I'm in a bit of transition and was hoping some of the members here could offer some advice.
I have an MBA from what I believe would be classified as an upper second tier university. I grew up around real estate (warehouses) and have been working approximately 3.5 years in CRE brokerage with a national firm selling smaller multifamily deals. I have sold approximately 25 deals for a total of approximately $25M in that time (around 250 units total). but I'm not in love with the brokerage side of things.
Partially because I feel there are better roles that match my personality better (I'm a natural introvert and prefer to stay away from conflict rather than be mediating it), and partially because I'm not ready to call my current city home for the next 30+ years (multifamily brokerage tends to root you to one city), I am evaluating different paths to take from here. I could see myself potentially returning to brokerage eventually once I am in a city I know I want to be in long-term, but that is irrelevant for this discussion, other than the fact that I know I can make big money in this field and cannot ignore that when evaluating alternative career paths. I know it's probably on the low end of the WSO-perspective, but to me big money is north of $150k/year in a metro that doesn't feature San Francisco, Manhattan-esque cost of living.
I am 31, no kids, not married, have some money saved up, and have good support from the family if needed, so I do have a bit of rope to play with and do not need to come out the gate looking to make six figures. That said, if there isn't a path to six figures within three to five years, it's probably not something I can seriously consider now that I have had some success in brokerage and have seen how much good brokers can make in this business.
I am most interested in getting into the investment/development side of things, since that was always the endgame I had targeted (owning my own real estate, forming a private company/group that owns real estate, or working in a company that owns real estate and allows employees to take an equity stake in deals).
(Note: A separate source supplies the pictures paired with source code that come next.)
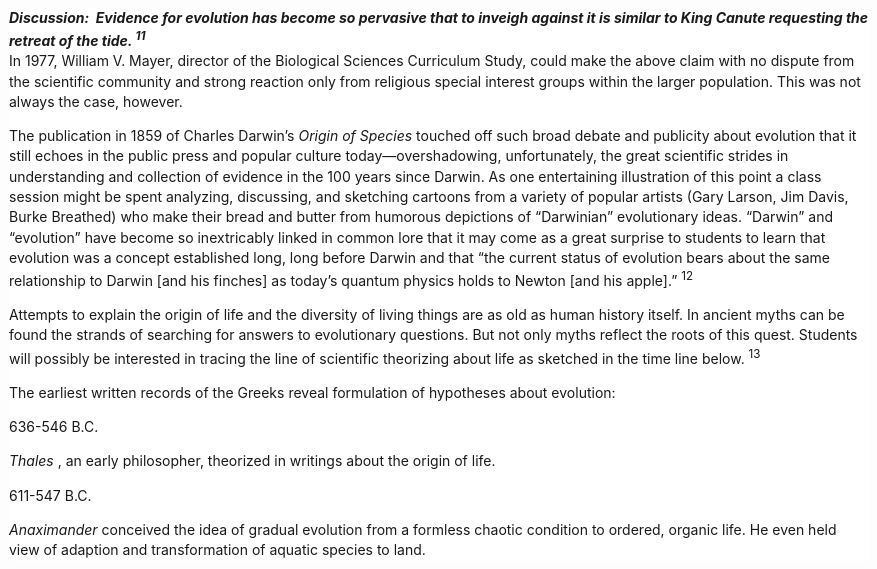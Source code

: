 <b>
<i>
Discussion:  Evidence for evolution has become so pervasive that to inveigh against it is similar to King Canute requesting the retreat of the tide.
<sup>
11
</sup>
</i>
</b>
<br/>
In 1977, William V. Mayer, director of the Biological Sciences Curriculum Study, could make the above claim with no dispute from the scientific community and strong reaction only from religious special interest groups within the larger population. This was not always the case, however.
</p>
<p>
The publication in 1859 of Charles Darwin’s
<i>
Origin of Species
</i>
touched off such broad debate and publicity about evolution that it still echoes in the public press and popular culture today—overshadowing, unfortunately, the great scientific strides in understanding and collection of evidence in the 100 years since Darwin. As one entertaining illustration of this point a class session might be spent analyzing, discussing, and sketching cartoons from a variety of popular artists (Gary Larson, Jim Davis, Burke Breathed) who make their bread and butter from humorous depictions of “Darwinian” evolutionary ideas. “Darwin” and “evolution” have become so inextricably linked in common lore that it may come as a great surprise to students to learn that evolution was a concept established long, long before Darwin and that “the current status of evolution bears about the same relationship to Darwin [and his finches] as today’s quantum physics holds to Newton [and his apple].”
<sup>
12
</sup>
</p>
<p>
Attempts to explain the origin of life and the diversity of living things are as old as human history itself. In ancient myths can be found the strands of searching for answers to evolutionary questions. But not only myths reflect the roots of this quest. Students will possibly be interested in tracing the line of scientific theorizing about life as sketched in the time line below.
<sup>
13
</sup>
</p>
<p>
The earliest written records of the Greeks reveal formulation of hypotheses about evolution:
</p>
<p>
636-546 B.C.
</p>
<p>
<i>
Thales
</i>
, an early philosopher, theorized in writings about the origin of life.
</p>
<p>
611-547 B.C.
</p>
<p>
<i>
Anaximander
</i>
conceived the idea of gradual evolution from a formless chaotic condition to ordered, organic life. He even held view of adaption and transformation of aquatic species to land.
</p>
I see numerous Analyst job postings (financial analyst, real estate analyst, acquisitions analyst, etc.) that I feel I could get callbacks on, but it seems like most of these positions start pretty low from a pay perspective. What does the progression look like for someone that starts off in an entry-level analyst role, is good at it, and busts their hump? (I am used to working 50 to 60 hours a week, so hard work doesn't intimidate me). Is six figures attainable within four years? What vertical or lateral moves can an analyst role lead to?
I have also considered trying to get a job in local government to understand entitlements, permitting, economic development incentives, etc. as I believe that would be a good springboard to working for a developer.
Property management seems like a dead end unless you want to form your own property management company down the road, which is not something I have a desire to do. Correct me if I'm wrong...
Basically, I'm just trying to figure out A) if an entry-level analyst role has a viable career path to a reasonably lucrative position within five years (and what that path looks like), and B) what other lateral moves I can make out of brokerage with my current resume that I am not thinking of.
Any help is much appreciated! If there is any additional info I can provide to help in your suggestions please let me know. Thank you for any help you may be able to offer.